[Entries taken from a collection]
○ ○ ○ ○ ○ ○ ○
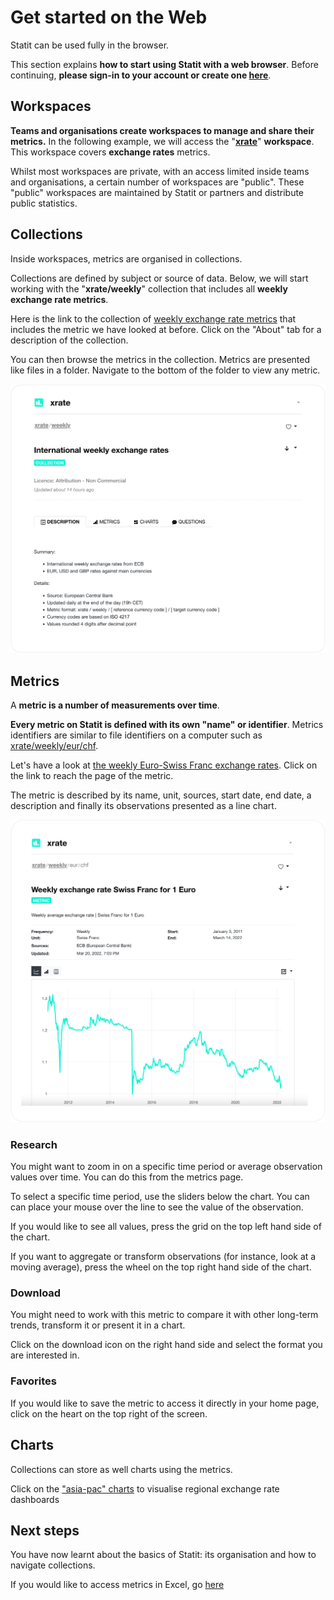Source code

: # Get started on the Web

Statit can be used fully in the browser.

This section explains **how to start using Statit with a web browser**. <!--For the documentation regarding creating workspace and publishing metrics, please head over to the [**web reference**](/reference/web.md).--> Before continuing, **please sign-in to your account or create one [here](https://gostatit.com/sign)**.


## **Workspaces**

**Teams and organisations create workspaces to manage and share their metrics.**  In the following example, we will access the "[**xrate**](https://www.gostatit.com/xrare)" **workspace**. This workspace covers **exchange rates** metrics.

Whilst most workspaces are private, with an access limited inside teams and organisations, a certain number of workspaces are "public". These "public" workspaces are maintained by Statit or partners and distribute public statistics.


## **Collections**

Inside workspaces, metrics are organised in collections.

Collections are defined by subject or source of data. Below, we will start working with the "**xrate/weekly**" collection that includes all **weekly exchange rate metrics**.

Here is the link to the collection of [weekly exchange rate metrics](https://www.gostatit.com/xrate/weekly) that includes the metric we have looked at before. Click on the "About" tab for a description of the collection.

You can then browse the metrics in the collection. Metrics are presented like files in a folder. Navigate to the bottom of the folder to view any metric.

![Collection](/img/gs_web_collection.png)

## **Metrics**

A **metric is a number of measurements over time**.

**Every metric on Statit is defined with its own "name" or identifier**. Metrics identifiers are similar to file identifiers on a computer such as [xrate/weekly/eur/chf](https://www.gostatit.com/xrate/weekly/eur/chf).

Let's have a look at [the weekly Euro-Swiss Franc exchange rates](https://www.gostatit.com/xrate/weekly/eur/chf). Click on the link to reach the page of the metric.

The metric is described by its name, unit, sources, start date, end date, a description and finally its observations presented as a line chart.

![Metric](/img/gs_web_metric.png)


### **Research**

You might want to zoom in on a specific time period or average observation values over time. You can do this from the metrics page.

To select a specific time period, use the sliders below the chart. You can can place your mouse over the line to see the value of the observation.

If you would like to see all values, press the grid on the top left hand side of the chart.

If you want to aggregate or transform observations (for instance, look at a moving average), press the wheel on the top right hand side of the chart.


### **Download**

You might need to work with this metric to compare it with other long-term trends, transform it or present it in a chart.

Click on the download icon on the right hand side and select the format you are interested in.


### **Favorites**

If you would like to save the metric to access it directly in your home page, click on the heart on the top right of the screen.


## **Charts**

Collections can store as well charts using the metrics.

Click on the ["asia-pac" charts](https://www.gostatit.com/i/xrate/daily/asia-pac) to visualise regional exchange rate dashboards


## **Next steps**

You have now learnt about the basics of Statit: its organisation and how to navigate collections.

If you would like to access metrics in Excel, go [here](/gs/excel.md)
○ ○ ○ ○ ○ ○ ○
• [WHAT YOU ARE ASKED TO DO] Look through the entries above, and wherever a line holds the word "hand", copy it.

• [RESPONSE BELOW]
If you would like to see all values, press the grid on the top left hand side of the chart.
If you want to aggregate or transform observations (for instance, look at a moving average), press the wheel on the top right hand side of the chart.
Click on the download icon on the right hand side and select the format you are interested in.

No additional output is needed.